DATA FOR THIS TASK Start Marker

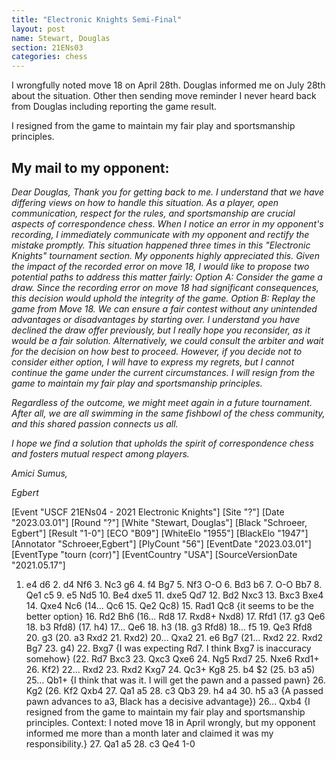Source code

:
 ```yaml
---
title: "Electronic Knights Semi-Final"
layout: post
name: Stewart, Douglas
section: 21ENs03
categories: chess
---
```


I wrongfully noted move 18 on April 28th. Douglas informed me on July 28th about the situation.
Other then sending move reminder I never heard back from Douglas including reporting the game result.

I resigned from the game to maintain my fair play and sportsmanship principles.

## My mail to my opponent:

*Dear Douglas,*
*Thank you for getting back to me. I understand that we have differing views on how to handle this situation.*
*As a player, open communication, respect for the rules, and sportsmanship are crucial aspects of correspondence chess. When I notice an error in my opponent's recording, I immediately communicate with my opponent and rectify the mistake promptly. This situation happened three times in this "Electronic Knights" tournament section. My opponents highly appreciated this.*
*Given the impact of the recorded error on move 18, I would like to propose two potential paths to address this matter fairly:
Option A: Consider the game a draw. Since the recording error on move 18 had significant consequences, this decision would uphold the integrity of the game.*
*Option B: Replay the game from Move 18. We can ensure a fair contest without any unintended advantages or disadvantages by starting over.
I understand you have declined the draw offer previously, but I really hope you reconsider, as it would be a fair solution. Alternatively, we could consult the arbiter and wait for the decision on how best to proceed.*
*However, if you decide not to consider either option, I will have to express my regrets, but I cannot continue the game under the current circumstances. I will resign from the game to maintain my fair play and sportsmanship principles.*

*Regardless of the outcome, we might meet again in a future tournament. After all, we are all swimming in the same fishbowl of the chess community, and this shared passion connects us all.*

*I hope we find a solution that upholds the spirit of correspondence chess and fosters mutual respect among players.*

*Amici Sumus,*

*Egbert*


<link rel="stylesheet" type="text/css" href="https://pgn.chessbase.com/CBReplay.css"/>
<script src="https://pgn.chessbase.com/jquery-3.0.0.min.js"></script>
<script src="https://pgn.chessbase.com/cbreplay.js" type="text/javascript"></script>

<div class="cbreplay">
[Event "USCF  21ENs04 - 2021 Electronic Knights"]
[Site "?"]
[Date "2023.03.01"]
[Round "?"]
[White "Stewart, Douglas"]
[Black "Schroeer, Egbert"]
[Result "1-0"]
[ECO "B09"]
[WhiteElo "1955"]
[BlackElo "1947"]
[Annotator "Schroeer,Egbert"]
[PlyCount "56"]
[EventDate "2023.03.01"]
[EventType "tourn (corr)"]
[EventCountry "USA"]
[SourceVersionDate "2021.05.17"]

1. e4 d6 2. d4 Nf6 3. Nc3 g6 4. f4 Bg7 5. Nf3 O-O 6. Bd3 b6 7. O-O Bb7 8. Qe1 c5 9. e5 Nd5 10. Be4 dxe5 11. dxe5 Qd7 12. Bd2 Nxc3 13. Bxc3 Bxe4 14. Qxe4 Nc6 (14... Qc6 15. Qe2 Qc8) 15. Rad1 Qc8 {it seems to be the better option} 16. Rd2 Bh6 (16... Rd8 17. Rxd8+ Nxd8) 17. Rfd1 (17. g3 Qe6 18. b3 Rfd8) (17. h4) 17... Qe6 18. h3 (18. g3 Rfd8) 18... f5 19. Qe3 Rfd8 20. g3 (20. a3 Rxd2 21. Rxd2) 20... Qxa2 21. e6 Bg7 (21... Rxd2 22. Rxd2 Bg7 23. g4) 22. Bxg7 {I was expecting Rd7. I think Bxg7 is inaccuracy somehow} (22. Rd7 Bxc3 23. Qxc3 Qxe6 24. Ng5 Rxd7 25. Nxe6 Rxd1+ 26. Kf2) 22... Rxd2 23. Rxd2 Kxg7 24. Qc3+ Kg8 25. b4 $2 (25. b3 a5) 25... Qb1+ {I think that was it. I will get the pawn and a passed pawn} 26. Kg2 (26. Kf2 Qxb4 27. Qa1 a5 28. c3 Qb3 29. h4 a4 30. h5 a3 {A passed pawn advances to a3, Black has a decisive advantage}) 26... Qxb4 {I resigned from the game to maintain my fair play and sportsmanship principles. Context: I noted move 18 in April wrongly, but my opponent informed me more than a month later and claimed it was my responsibility.} 27. Qa1 a5 28. c3 Qe4 1-0
</div>

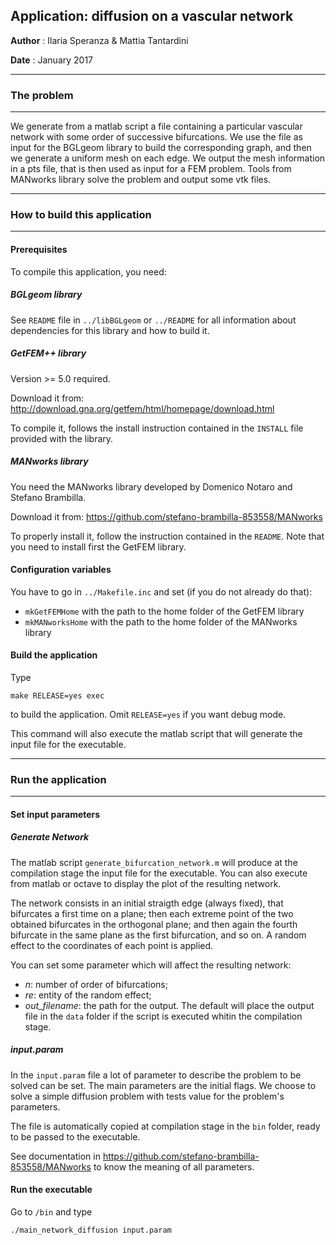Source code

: ## Application: diffusion on a vascular network

**Author** : Ilaria Speranza & Mattia Tantardini 

**Date**   : January 2017

----------------------------------------------------
### The problem
----------------------------------------------------

We generate from a matlab script a file containing a particular 
vascular network with some order of successive bifurcations. We 
use the file as input for the BGLgeom library to build the 
corresponding graph, and then we generate a uniform mesh on each 
edge. We output the mesh information in a pts file, that is then 
used as input for a FEM problem. Tools from MANworks library solve
the problem and output some vtk files.

-----------------------------------------------------
### How to build this application
-----------------------------------------------------

#### Prerequisites

To compile this application, you need:

##### BGLgeom library

See `README` file in `../libBGLgeom` or `../README` for all 
information about dependencies for this library and how to 
build it.

##### GetFEM++ library

Version >= 5.0 required. 

Download it from: <http://download.gna.org/getfem/html/homepage/download.html>

To compile it, follows the install instruction contained in the `INSTALL` 
file provided with the library.

##### MANworks library

You need the MANworks library developed by Domenico Notaro and Stefano Brambilla.

Download it from: <https://github.com/stefano-brambilla-853558/MANworks>

To properly install it, follow the instruction contained in the `README`. Note 
that you need to install first the GetFEM library.


#### Configuration variables

You have to go in `../Makefile.inc` and set (if you do not already do that):
- `mkGetFEMHome`   with the path to the home folder of the GetFEM library
- `mkMANworksHome` with the path to the home folder of the MANworks library


#### Build the application

Type
```
make RELEASE=yes exec
```
to build the application. Omit `RELEASE=yes` if you want debug mode.

This command will also execute the matlab script that will generate the 
input file for the executable.


-------------------------------------------------------
### Run the application
-------------------------------------------------------

#### Set input parameters

##### Generate Network

The matlab script `generate_bifurcation_network.m` will produce at the 
compilation stage the input file for the executable. You can also execute 
from matlab or octave to display the plot of the resulting network.

The network consists in an initial straigth edge (always fixed), that 
bifurcates a first time on a plane; then each extreme point of the two 
obtained bifurcates in the orthogonal plane; and then again the fourth 
bifurcate in the same plane as the first bifurcation, and so on. A random 
effect to the coordinates of each point is applied.

You can set some parameter which will affect the resulting network:
- *n*: number of order of bifurcations;
- *re*: entity of the random effect;
- *out_filename*: the path for the output. The default will place the output 
				  file in the `data` folder if the script is executed whitin 
				  the compilation stage.
				  
##### input.param

In the `input.param` file a lot of parameter to describe the problem to be 
solved can be set. The main parameters are the initial flags. We choose to 
solve a simple diffusion problem with tests value for the problem's parameters.

The file is automatically copied at compilation stage in the `bin` folder, 
ready to be passed to the executable.

See documentation in <https://github.com/stefano-brambilla-853558/MANworks> 
to know the meaning of all parameters.

#### Run the executable

Go to `/bin` and type
```
./main_network_diffusion input.param
```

DATA FOR THIS TASK End Marker

DESCRIPTION OF THE TASK: Pick each line holding "then" out of the entries above and return it.

THE ANSWER:
Other then sending move reminder I never heard back from Douglas including reporting the game result.
corresponding graph, and then we generate a uniform mesh on each 
edge. We output the mesh information in a pts file, that is then 
bifurcates a first time on a plane; then each extreme point of the two 
obtained bifurcates in the orthogonal plane; and then again the fourth 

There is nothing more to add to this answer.